▶ [Required action]
Looking at the listing below, retype exactly the lines starting at the one containing "Git仓库和SVN仓库的成员角色及其权限分别如下表所示。" and ending at the one containing "### 添加成员并赋予权限", both included, and nothing else.

---------- Data

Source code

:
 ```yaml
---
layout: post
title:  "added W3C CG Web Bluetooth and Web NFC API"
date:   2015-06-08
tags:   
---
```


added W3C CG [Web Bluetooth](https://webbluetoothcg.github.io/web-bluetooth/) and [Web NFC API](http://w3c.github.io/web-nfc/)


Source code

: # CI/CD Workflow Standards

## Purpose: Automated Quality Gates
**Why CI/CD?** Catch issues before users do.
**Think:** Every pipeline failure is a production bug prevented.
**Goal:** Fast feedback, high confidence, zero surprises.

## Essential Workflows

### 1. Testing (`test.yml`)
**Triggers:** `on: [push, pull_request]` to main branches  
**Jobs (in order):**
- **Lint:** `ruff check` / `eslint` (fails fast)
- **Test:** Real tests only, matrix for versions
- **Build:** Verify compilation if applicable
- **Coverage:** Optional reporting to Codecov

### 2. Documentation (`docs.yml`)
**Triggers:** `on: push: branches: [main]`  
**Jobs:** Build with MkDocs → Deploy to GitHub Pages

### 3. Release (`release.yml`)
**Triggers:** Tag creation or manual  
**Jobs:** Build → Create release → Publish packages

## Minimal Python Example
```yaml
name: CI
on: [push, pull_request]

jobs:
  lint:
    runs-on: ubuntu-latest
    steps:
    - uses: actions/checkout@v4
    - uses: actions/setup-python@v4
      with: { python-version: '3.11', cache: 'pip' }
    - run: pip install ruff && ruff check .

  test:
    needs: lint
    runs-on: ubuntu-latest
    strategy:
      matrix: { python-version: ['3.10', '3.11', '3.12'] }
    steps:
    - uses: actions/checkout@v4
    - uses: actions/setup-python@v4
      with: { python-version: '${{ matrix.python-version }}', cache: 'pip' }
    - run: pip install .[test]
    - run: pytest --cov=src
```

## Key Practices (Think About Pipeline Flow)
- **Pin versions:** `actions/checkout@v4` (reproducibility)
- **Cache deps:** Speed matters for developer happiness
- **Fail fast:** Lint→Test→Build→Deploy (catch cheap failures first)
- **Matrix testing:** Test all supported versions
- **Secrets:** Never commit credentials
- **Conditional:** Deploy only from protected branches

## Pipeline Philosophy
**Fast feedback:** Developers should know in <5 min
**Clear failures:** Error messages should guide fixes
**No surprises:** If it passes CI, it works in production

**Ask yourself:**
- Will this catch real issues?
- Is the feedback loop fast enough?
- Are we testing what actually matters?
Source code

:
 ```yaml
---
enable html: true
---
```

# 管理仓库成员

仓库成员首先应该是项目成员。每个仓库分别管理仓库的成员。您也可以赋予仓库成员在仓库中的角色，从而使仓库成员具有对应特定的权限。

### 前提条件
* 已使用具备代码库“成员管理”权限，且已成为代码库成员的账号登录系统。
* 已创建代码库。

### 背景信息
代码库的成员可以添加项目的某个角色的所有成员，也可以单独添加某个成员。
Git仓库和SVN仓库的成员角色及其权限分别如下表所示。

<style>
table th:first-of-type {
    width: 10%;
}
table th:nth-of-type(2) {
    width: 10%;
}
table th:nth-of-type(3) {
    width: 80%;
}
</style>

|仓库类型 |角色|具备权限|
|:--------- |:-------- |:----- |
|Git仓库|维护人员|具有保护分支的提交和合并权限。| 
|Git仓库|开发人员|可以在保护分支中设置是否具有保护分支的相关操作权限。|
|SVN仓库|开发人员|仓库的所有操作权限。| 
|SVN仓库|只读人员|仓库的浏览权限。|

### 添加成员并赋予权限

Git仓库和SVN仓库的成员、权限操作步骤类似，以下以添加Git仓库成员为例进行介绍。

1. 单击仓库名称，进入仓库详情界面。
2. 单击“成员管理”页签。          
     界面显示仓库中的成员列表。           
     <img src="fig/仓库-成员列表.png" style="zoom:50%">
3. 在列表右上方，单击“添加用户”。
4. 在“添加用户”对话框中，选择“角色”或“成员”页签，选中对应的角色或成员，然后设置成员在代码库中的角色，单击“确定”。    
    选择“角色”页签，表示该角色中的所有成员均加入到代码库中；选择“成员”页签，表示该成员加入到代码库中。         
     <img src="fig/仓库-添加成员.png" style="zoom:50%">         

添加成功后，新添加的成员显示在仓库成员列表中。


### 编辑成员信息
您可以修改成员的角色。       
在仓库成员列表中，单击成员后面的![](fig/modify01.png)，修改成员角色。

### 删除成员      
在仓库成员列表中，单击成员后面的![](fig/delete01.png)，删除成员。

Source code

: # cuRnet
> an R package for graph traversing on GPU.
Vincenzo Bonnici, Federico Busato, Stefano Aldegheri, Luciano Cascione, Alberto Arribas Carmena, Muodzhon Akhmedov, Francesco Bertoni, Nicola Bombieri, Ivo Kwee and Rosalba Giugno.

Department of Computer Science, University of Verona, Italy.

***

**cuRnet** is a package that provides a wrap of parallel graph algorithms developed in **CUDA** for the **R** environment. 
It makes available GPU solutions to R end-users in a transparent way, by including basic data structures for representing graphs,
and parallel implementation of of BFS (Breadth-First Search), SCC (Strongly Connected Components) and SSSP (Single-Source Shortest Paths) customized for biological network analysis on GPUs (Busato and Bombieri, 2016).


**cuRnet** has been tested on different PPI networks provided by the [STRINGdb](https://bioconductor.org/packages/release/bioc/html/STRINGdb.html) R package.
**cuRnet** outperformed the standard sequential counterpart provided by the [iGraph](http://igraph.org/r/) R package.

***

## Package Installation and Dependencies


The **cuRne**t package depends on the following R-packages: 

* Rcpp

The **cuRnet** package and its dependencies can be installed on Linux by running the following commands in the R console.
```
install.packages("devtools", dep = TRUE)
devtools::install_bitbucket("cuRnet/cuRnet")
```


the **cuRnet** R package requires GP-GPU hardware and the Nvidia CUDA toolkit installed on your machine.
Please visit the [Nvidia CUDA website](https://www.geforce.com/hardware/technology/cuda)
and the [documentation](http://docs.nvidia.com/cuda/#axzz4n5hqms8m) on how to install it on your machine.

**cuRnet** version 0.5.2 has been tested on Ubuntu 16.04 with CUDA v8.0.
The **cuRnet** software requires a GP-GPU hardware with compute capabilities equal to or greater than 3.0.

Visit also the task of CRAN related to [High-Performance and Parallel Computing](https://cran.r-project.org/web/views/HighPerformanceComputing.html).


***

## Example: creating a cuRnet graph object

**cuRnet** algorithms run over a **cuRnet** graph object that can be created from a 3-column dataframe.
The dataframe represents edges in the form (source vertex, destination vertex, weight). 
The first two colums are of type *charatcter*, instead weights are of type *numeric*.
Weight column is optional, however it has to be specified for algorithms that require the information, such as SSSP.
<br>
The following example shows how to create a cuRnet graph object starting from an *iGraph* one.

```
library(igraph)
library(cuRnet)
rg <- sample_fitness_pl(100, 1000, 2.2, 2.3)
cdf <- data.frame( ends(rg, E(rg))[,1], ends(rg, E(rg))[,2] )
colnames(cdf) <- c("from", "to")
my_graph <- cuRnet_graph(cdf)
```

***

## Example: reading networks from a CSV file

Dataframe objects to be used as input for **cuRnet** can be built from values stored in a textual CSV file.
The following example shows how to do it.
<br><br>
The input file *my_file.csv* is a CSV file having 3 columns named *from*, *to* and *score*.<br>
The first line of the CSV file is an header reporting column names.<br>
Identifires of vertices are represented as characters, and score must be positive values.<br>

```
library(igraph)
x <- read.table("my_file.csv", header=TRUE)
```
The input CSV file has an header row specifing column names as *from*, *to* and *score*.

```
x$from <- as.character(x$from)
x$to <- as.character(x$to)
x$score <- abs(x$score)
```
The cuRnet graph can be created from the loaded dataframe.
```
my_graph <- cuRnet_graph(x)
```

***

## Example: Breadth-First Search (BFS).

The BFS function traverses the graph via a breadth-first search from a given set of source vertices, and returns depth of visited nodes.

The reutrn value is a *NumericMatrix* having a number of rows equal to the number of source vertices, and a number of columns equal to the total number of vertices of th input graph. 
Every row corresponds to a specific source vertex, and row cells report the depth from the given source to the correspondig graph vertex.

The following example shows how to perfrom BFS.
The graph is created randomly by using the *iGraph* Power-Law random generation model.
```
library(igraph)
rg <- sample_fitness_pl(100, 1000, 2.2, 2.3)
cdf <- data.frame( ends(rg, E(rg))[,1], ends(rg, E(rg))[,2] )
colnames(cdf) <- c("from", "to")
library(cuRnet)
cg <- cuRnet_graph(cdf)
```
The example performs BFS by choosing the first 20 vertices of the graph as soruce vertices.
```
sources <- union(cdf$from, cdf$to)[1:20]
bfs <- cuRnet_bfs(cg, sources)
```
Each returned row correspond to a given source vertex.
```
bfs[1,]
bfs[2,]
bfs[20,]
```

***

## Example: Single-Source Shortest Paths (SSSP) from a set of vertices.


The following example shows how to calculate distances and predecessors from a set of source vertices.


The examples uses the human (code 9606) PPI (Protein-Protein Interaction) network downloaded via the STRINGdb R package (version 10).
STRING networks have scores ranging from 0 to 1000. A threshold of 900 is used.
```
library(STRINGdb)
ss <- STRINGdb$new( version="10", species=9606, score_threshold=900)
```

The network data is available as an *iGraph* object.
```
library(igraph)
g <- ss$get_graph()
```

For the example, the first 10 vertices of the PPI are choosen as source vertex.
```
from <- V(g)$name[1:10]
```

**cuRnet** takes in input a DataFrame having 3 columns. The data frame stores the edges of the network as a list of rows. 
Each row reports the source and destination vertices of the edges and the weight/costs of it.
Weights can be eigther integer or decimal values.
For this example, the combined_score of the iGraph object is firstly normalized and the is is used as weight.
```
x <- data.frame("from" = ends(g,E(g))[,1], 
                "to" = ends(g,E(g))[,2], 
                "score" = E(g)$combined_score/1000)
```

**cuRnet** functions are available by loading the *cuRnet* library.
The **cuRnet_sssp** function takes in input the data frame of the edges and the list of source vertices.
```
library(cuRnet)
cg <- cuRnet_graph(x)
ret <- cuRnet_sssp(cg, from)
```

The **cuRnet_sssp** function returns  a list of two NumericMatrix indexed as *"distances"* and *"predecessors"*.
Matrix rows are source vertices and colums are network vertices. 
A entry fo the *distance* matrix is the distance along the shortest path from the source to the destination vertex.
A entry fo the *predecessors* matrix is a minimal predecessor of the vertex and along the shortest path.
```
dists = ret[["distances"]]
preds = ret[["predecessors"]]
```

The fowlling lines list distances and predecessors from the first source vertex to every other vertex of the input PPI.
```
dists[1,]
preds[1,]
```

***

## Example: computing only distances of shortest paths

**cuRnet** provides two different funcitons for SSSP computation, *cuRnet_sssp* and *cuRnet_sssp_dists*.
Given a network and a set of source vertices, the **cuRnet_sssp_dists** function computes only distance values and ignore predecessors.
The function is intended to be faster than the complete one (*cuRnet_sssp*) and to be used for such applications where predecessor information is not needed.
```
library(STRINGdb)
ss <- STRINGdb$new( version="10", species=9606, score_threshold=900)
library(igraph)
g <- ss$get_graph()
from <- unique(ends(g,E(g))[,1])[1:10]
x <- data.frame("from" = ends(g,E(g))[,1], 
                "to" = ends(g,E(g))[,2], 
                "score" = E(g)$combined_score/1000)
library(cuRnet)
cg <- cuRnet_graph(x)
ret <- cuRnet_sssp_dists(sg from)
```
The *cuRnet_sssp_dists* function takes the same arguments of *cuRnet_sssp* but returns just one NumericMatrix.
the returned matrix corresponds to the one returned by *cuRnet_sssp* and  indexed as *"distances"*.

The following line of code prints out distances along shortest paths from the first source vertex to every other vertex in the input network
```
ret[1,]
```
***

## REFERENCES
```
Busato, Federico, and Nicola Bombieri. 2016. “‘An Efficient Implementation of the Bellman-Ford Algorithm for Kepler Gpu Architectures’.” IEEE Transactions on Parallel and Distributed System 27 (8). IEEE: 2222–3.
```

--------------------

▶ [Exercise solution]
Git仓库和SVN仓库的成员角色及其权限分别如下表所示。

<style>
table th:first-of-type {
    width: 10%;
}
table th:nth-of-type(2) {
    width: 10%;
}
table th:nth-of-type(3) {
    width: 80%;
}
</style>

|仓库类型 |角色|具备权限|
|:--------- |:-------- |:----- |
|Git仓库|维护人员|具有保护分支的提交和合并权限。| 
|Git仓库|开发人员|可以在保护分支中设置是否具有保护分支的相关操作权限。|
|SVN仓库|开发人员|仓库的所有操作权限。| 
|SVN仓库|只读人员|仓库的浏览权限。|

### 添加成员并赋予权限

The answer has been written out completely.